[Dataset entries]
····················

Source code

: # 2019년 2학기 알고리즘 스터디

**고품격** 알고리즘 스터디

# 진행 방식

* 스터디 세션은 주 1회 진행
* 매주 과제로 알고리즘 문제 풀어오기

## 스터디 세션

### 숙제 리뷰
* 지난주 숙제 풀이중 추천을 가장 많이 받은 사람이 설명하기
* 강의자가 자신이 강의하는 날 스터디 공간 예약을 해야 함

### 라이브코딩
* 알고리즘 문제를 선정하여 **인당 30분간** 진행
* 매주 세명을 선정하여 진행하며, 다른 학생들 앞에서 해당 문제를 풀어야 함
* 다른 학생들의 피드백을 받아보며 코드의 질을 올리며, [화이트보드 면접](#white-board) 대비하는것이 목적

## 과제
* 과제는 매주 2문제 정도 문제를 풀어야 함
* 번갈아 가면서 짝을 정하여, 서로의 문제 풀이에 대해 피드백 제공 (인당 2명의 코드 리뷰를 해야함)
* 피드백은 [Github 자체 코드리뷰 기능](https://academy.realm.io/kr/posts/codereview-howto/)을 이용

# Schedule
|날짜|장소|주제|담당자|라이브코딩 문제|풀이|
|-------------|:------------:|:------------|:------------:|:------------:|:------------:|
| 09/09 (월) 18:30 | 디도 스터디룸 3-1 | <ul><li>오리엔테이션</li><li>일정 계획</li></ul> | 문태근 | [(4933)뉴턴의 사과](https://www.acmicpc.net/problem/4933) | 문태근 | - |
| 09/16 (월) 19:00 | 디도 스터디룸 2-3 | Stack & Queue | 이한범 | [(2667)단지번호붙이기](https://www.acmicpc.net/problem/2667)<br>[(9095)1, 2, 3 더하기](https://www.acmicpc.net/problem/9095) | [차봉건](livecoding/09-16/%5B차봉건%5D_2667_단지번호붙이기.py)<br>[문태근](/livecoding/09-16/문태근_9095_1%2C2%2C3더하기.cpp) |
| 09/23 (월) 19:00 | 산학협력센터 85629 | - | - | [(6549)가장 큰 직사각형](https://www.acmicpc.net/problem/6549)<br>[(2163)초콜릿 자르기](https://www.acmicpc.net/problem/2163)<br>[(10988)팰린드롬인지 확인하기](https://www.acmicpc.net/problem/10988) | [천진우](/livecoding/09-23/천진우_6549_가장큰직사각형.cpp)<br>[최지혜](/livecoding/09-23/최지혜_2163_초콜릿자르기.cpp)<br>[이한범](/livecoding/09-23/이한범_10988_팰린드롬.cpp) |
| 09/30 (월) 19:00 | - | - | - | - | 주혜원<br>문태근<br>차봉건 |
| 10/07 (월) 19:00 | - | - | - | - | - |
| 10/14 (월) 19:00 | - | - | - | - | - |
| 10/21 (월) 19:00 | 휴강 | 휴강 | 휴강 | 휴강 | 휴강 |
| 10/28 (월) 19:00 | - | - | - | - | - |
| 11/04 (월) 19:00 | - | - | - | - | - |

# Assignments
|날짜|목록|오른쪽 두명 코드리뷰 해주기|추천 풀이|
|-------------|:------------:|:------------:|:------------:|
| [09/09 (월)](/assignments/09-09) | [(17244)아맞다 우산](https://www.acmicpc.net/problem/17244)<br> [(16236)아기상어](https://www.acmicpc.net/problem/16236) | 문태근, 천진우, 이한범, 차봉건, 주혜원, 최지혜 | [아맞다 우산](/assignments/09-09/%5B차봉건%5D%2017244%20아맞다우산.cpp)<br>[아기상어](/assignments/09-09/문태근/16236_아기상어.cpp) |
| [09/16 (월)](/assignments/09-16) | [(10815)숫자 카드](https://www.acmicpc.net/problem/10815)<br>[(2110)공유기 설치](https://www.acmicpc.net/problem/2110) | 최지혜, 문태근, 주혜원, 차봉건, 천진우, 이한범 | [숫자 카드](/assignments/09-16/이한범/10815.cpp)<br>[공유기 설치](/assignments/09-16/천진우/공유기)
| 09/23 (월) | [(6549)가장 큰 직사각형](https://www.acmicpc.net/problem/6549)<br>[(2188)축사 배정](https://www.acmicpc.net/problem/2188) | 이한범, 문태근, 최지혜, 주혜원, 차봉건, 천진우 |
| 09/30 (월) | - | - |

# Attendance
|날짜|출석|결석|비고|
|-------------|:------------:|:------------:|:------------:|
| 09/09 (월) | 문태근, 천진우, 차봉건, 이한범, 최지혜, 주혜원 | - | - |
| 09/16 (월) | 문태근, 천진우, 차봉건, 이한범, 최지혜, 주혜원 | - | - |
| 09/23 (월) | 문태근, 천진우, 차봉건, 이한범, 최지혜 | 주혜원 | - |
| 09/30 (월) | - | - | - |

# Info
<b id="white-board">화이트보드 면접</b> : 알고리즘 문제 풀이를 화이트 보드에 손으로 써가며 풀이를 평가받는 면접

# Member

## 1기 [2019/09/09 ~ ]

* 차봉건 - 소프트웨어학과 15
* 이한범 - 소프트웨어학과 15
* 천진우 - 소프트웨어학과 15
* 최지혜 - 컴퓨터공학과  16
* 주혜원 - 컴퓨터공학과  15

····················

> WORK REQUEST:
Please work out how many lines in the data include "코드리뷰"; write that number only.

> WRITTEN ANSWER:
2